The Future of Space: Powered by Precision Measurement

As the space economy continues to grow, the demand for precision measurement solutions will only increase. Force sensors will remain at the forefront of this growth, enabling new advancements in space exploration, technology, and sustainability. Whether it’s supporting the development of next-generation spacecraft, facilitating the exploration of distant planets, or enabling sustainable practices in space, force sensors will play a crucial role in shaping the future of space.

Force sensors are indispensable in the space industry. They ensure the safety, reliability, and efficiency of space missions by providing the precise measurements needed to navigate the complexities of space. As the space economy expands, the importance of these sensors will only grow, making them a cornerstone of the future of space exploration.

About the Author:
Keith Skidmore brings a unique blend of technical expertise and interpersonal skills to his role as Custom Solutions Director at Interface. With a deep-rooted passion for understanding how things work, Keith has spent his career mastering the art of connecting customers with critical force measurement solutions.
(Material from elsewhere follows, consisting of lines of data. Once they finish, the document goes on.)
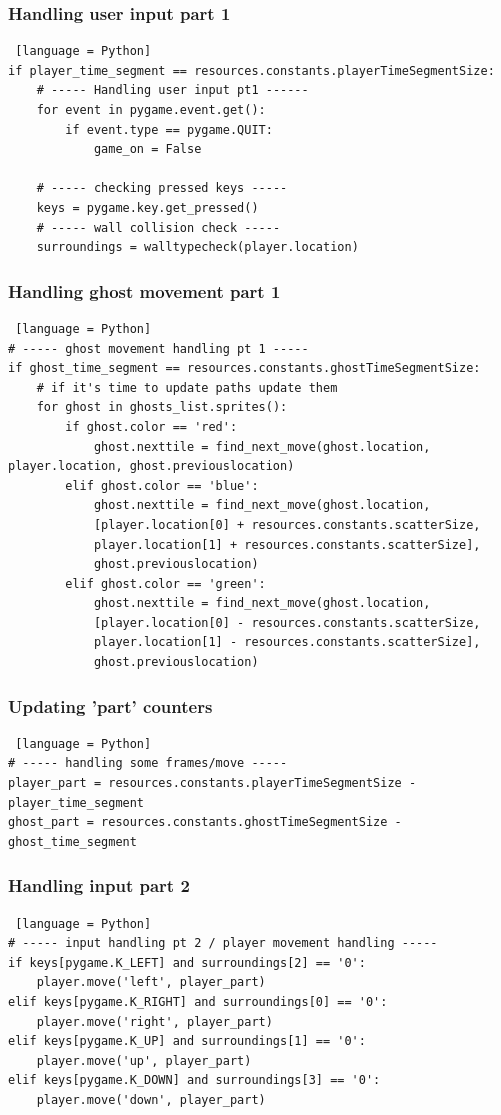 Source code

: \documentclass[11pt,a4paper]{report}
\begin{document}
				\subsubsection{Handling user input part 1}
					\begin{lstlisting} [language = Python]
if player_time_segment == resources.constants.playerTimeSegmentSize:
	# ----- Handling user input pt1 ------
	for event in pygame.event.get():
		if event.type == pygame.QUIT:
			game_on = False

	# ----- checking pressed keys -----
	keys = pygame.key.get_pressed()
	# ----- wall collision check -----
	surroundings = walltypecheck(player.location)
					\end{lstlisting}
				\subsubsection{Handling ghost movement part 1}
					\begin{lstlisting} [language = Python]
# ----- ghost movement handling pt 1 -----
if ghost_time_segment == resources.constants.ghostTimeSegmentSize:
	# if it's time to update paths update them
	for ghost in ghosts_list.sprites():
		if ghost.color == 'red':
			ghost.nexttile = find_next_move(ghost.location, player.location, ghost.previouslocation)
		elif ghost.color == 'blue':
			ghost.nexttile = find_next_move(ghost.location,
			[player.location[0] + resources.constants.scatterSize,
			player.location[1] + resources.constants.scatterSize],
			ghost.previouslocation)
		elif ghost.color == 'green':
			ghost.nexttile = find_next_move(ghost.location,
			[player.location[0] - resources.constants.scatterSize,
			player.location[1] - resources.constants.scatterSize],
			ghost.previouslocation)
					\end{lstlisting}
				\subsubsection{Updating 'part' counters}
					\begin{lstlisting} [language = Python]
# ----- handling some frames/move -----
player_part = resources.constants.playerTimeSegmentSize - player_time_segment
ghost_part = resources.constants.ghostTimeSegmentSize - ghost_time_segment
					\end{lstlisting}
				\subsubsection{Handling input part 2}
					\begin{lstlisting} [language = Python]
# ----- input handling pt 2 / player movement handling -----
if keys[pygame.K_LEFT] and surroundings[2] == '0':
	player.move('left', player_part)
elif keys[pygame.K_RIGHT] and surroundings[0] == '0':
	player.move('right', player_part)
elif keys[pygame.K_UP] and surroundings[1] == '0':
	player.move('up', player_part)
elif keys[pygame.K_DOWN] and surroundings[3] == '0':
	player.move('down', player_part)
					\end{lstlisting}
\end{document}
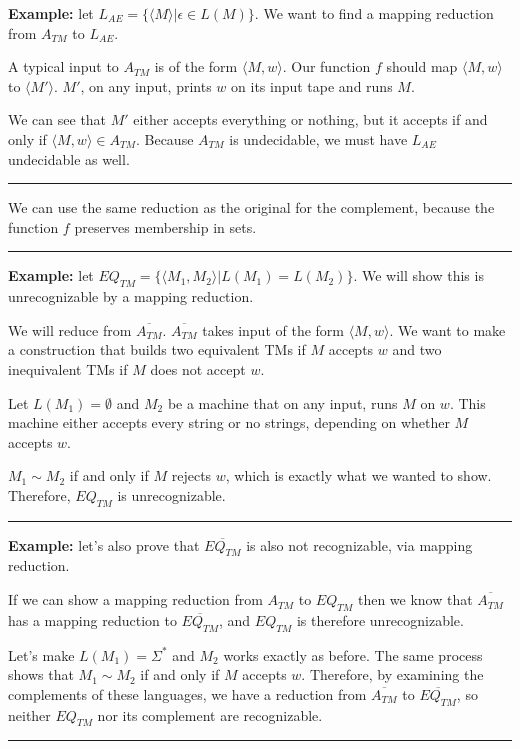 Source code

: \documentclass[twoside]{article}
\newenvironment{proof}{{\bf Proof:}}{\hfill\rule{2mm}{2mm}}
\begin{document}
\textbf{Example:} let $L_{AE} = \{\langle M \rangle | \epsilon\in L(M)\}$.  We want to find a mapping reduction from $A_{TM}$ to $L_{AE}$.  

\begin{proof} 
	A typical input to $A_{TM}$ is of the form $\langle M,w\rangle$.  Our function $f$ should map $\langle M,w\rangle$ to $\langle M' \rangle$.  $M'$, on any input, prints $w$ on its input tape and runs $M$.

We can see that $M'$ either accepts everything or nothing, but it accepts if and only if $\langle M,w\rangle\in A_{TM}$.  Because $A_{TM}$ is undecidable, we must have $L_{AE}$ undecidable as well.
\end{proof}


\begin{proof}
	
	We can use the same reduction as the original for the complement, because the function $f$ preserves membership in sets.
	
	
\end{proof}

\textbf{Example:} let $EQ_{TM}=\{\langle M_1,M_2\rangle|L(M_1)=L(M_2)  \}$.  We will show this is unrecognizable by a mapping reduction.


\begin{proof}
We will reduce from $\overline{A_{TM}}$.  $\overline{A_{TM}}$ takes input of the form $\langle M,w\rangle$.  We want to make a construction that builds two equivalent TMs if $M$ accepts $w$ and two inequivalent TMs if $M$ does not accept $w$.

Let $L(M_1) = \emptyset$ and $M_2$ be a machine that on any input, runs $M$ on $w$.  This machine either accepts every string or no strings, depending on whether $M$ accepts $w$.  

$M_1\sim M_2$ if and only if $M$ rejects $w$, which is exactly what we wanted to show.  Therefore, $EQ_{TM}$ is unrecognizable.
\end{proof}

\textbf{Example:} let's also prove that $\overline{EQ_{TM}}$ is also not recognizable, via mapping reduction.  

\begin{proof}
	
If we can show a mapping reduction from $A_{TM}$ to $EQ_{TM}$ then we know that $\overline{A_{TM}}$ has a mapping reduction to $\overline{EQ_{TM}}$, and $EQ_{TM}$ is therefore unrecognizable.

Let's make $L(M_1) = \Sigma^*$ and $M_2$ works exactly as before.  The same process shows that $M_1\sim M_2$ if and only if $M$ accepts $w$.  Therefore, by examining the complements of these languages, we have a reduction from $\overline{A_{TM}}$ to $\overline{EQ_{TM}}$, so neither $EQ_{TM}$ nor its complement are recognizable.
\end{proof}
\end{document}

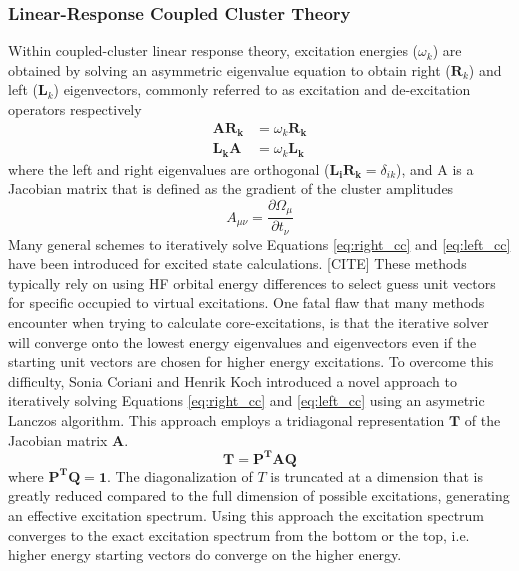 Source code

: \documentclass[final]{emory}
\begin{document}
\subsubsection{Linear-Response Coupled Cluster Theory}
Within coupled-cluster linear response theory, excitation energies ($\omega_{k}$) are obtained by solving an asymmetric eigenvalue equation to obtain right ($\mathbf{R}_k $) and left ($\mathbf{L}_k$) eigenvectors, commonly referred to as excitation and de-excitation operators respectively
\begin{align}
\label{eq:right_cc}
\mathbf{AR_k} &= \omega_k \mathbf{R_k} \\
\label{eq:left_cc}
\mathbf{L_kA} &= \omega_k \mathbf{L_k}
\end{align}
where the left and right eigenvalues are orthogonal ($\mathbf{L_iR_k} = \delta_{ik}$), and A is a Jacobian matrix that is defined as the gradient of the cluster amplitudes
\begin{equation}
A_{\mu \nu} = \frac{\partial \Omega_{\mu}}{\partial t_\nu}
\end{equation}
Many general schemes to iteratively solve Equations \ref{eq:right_cc} and \ref{eq:left_cc} have been introduced for excited state calculations. [CITE] These methods typically rely on using HF orbital energy differences to select guess unit vectors for specific occupied to virtual excitations. One fatal flaw that many methods encounter when trying to calculate core-excitations, is that the iterative solver will converge onto the lowest energy eigenvalues and eigenvectors even if the starting unit vectors are chosen for higher energy excitations. To overcome this difficulty, Sonia Coriani and Henrik Koch introduced a novel approach to iteratively solving Equations \ref{eq:right_cc} and \ref{eq:left_cc} using an asymetric Lanczos algorithm. This approach employs a tridiagonal representation $\mathbf{T}$ of the Jacobian matrix $\mathbf{A}$. 
\begin{equation}
\mathbf{T} = \mathbf{P^T A Q}
\end{equation}
where $\mathbf{P^TQ} = \mathbf{1}$. The diagonalization of $T$ is truncated at a dimension that is greatly reduced compared to the full dimension of possible excitations, generating an effective excitation spectrum. Using this approach the excitation spectrum converges to the exact excitation spectrum from the bottom or the top, i.e. higher energy starting vectors do converge on the higher energy. 
\end{document}
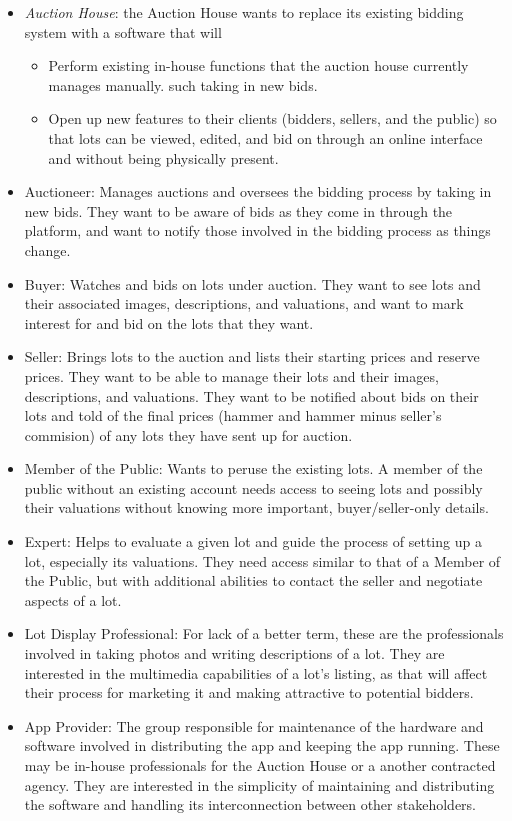 \documentclass[titlepage]{article}
\begin{document}
\begin{itemize}
\item {\it Auction House}: the Auction House wants to replace its existing bidding system with a software that will
    \begin{itemize}
    \item Perform existing in-house functions that the auction house currently manages manually. such taking in new bids.
    \item Open up new features to their clients (bidders, sellers, and the public) so that lots can be viewed, edited, and bid on through an online interface and without being physically present.
    \end{itemize}
\item Auctioneer: Manages auctions and oversees the bidding process by taking in new bids. They want to be aware of bids as they come in through the platform, and want to notify those involved in the bidding process as things change.
\item Buyer: Watches and bids on lots under auction. They want to see lots and their associated images, descriptions, and valuations, and want to mark interest for and bid on the lots that they want.
\item Seller: Brings lots to the auction and lists their starting prices and reserve prices. They want to be able to manage their lots and their images, descriptions, and valuations. They want to be notified about bids on their lots and told of the final prices (hammer and hammer minus seller's commision) of any lots they have sent up for auction.
\item Member of the Public: Wants to peruse the existing lots. A member of the public without an existing account needs access to seeing lots and possibly their valuations without knowing more important, buyer/seller-only details.
\item Expert: Helps to evaluate a given lot and guide the process of setting up a lot, especially its valuations. They need access similar to that of a Member of the Public, but with additional abilities to contact the seller and negotiate aspects of a lot.
\item Lot Display Professional: For lack of a better term, these are the professionals involved in taking photos and writing descriptions of a lot. They are interested in the multimedia capabilities of a lot's listing, as that will affect their process for marketing it and making attractive to potential bidders.
\item App Provider: The group responsible for maintenance of the hardware and software involved in distributing the app and keeping the app running. These may be in-house professionals for the Auction House or a another contracted agency. They are interested in the simplicity of maintaining and distributing the software and handling its interconnection between other stakeholders.
\end{itemize}
\end{document}
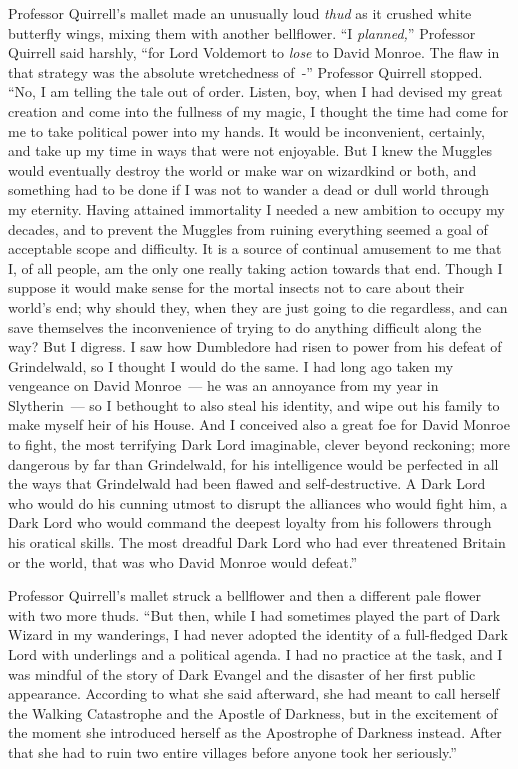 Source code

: Professor Quirrell's mallet made an unusually loud \emph{thud} as it crushed white butterfly wings, mixing them with another bellflower. ``I \emph{planned,}'' Professor Quirrell said harshly, ``for Lord Voldemort to \emph{lose} to David Monroe. The flaw in that strategy was the absolute wretchedness of~-'' Professor Quirrell stopped. ``No, I am telling the tale out of order. Listen, boy, when I had devised my great creation and come into the fullness of my magic, I thought the time had come for me to take political power into my hands. It would be inconvenient, certainly, and take up my time in ways that were not enjoyable. But I knew the Muggles would eventually destroy the world or make war on wizardkind or both, and something had to be done if I was not to wander a dead or dull world through my eternity. Having attained immortality I needed a new ambition to occupy my decades, and to prevent the Muggles from ruining everything seemed a goal of acceptable scope and difficulty. It is a source of continual amusement to me that I, of all people, am the only one really taking action towards that end. Though I suppose it would make sense for the mortal insects not to care about their world's end; why should they, when they are just going to die regardless, and can save themselves the inconvenience of trying to do anything difficult along the way? But I digress. I saw how Dumbledore had risen to power from his defeat of Grindelwald, so I thought I would do the same. I had long ago taken my vengeance on David Monroe~--- he was an annoyance from my year in Slytherin~--- so I bethought to also steal his identity, and wipe out his family to make myself heir of his House. And I conceived also a great foe for David Monroe to fight, the most terrifying Dark Lord imaginable, clever beyond reckoning; more dangerous by far than Grindelwald, for his intelligence would be perfected in all the ways that Grindelwald had been flawed and self-destructive. A Dark Lord who would do his cunning utmost to disrupt the alliances who would fight him, a Dark Lord who would command the deepest loyalty from his followers through his oratical skills. The most dreadful Dark Lord who had ever threatened Britain or the world, that was who David Monroe would defeat.''

Professor Quirrell's mallet struck a bellflower and then a different pale flower with two more thuds. ``But then, while I had sometimes played the part of Dark Wizard in my wanderings, I had never adopted the identity of a full-fledged Dark Lord with underlings and a political agenda. I had no practice at the task, and I was mindful of the story of Dark Evangel and the disaster of her first public appearance. According to what she said afterward, she had meant to call herself the Walking Catastrophe and the Apostle of Darkness, but in the excitement of the moment she introduced herself as the Apostrophe of Darkness instead. After that she had to ruin two entire villages before anyone took her seriously.''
Keith’s academic foundation was laid at The Ohio State University, where he earned a Bachelor of Science in Mechanical Engineering in 1994. His career started at Sensotec in Ohio, but a desire for warmer climates led him to Arizona, where he joined DH Instruments as a Regional Sales Manager. Here, he honed his skills in selling pressure calibration equipment, which eventually sparked his interest in Interface’s innovative load cell and sensor technology.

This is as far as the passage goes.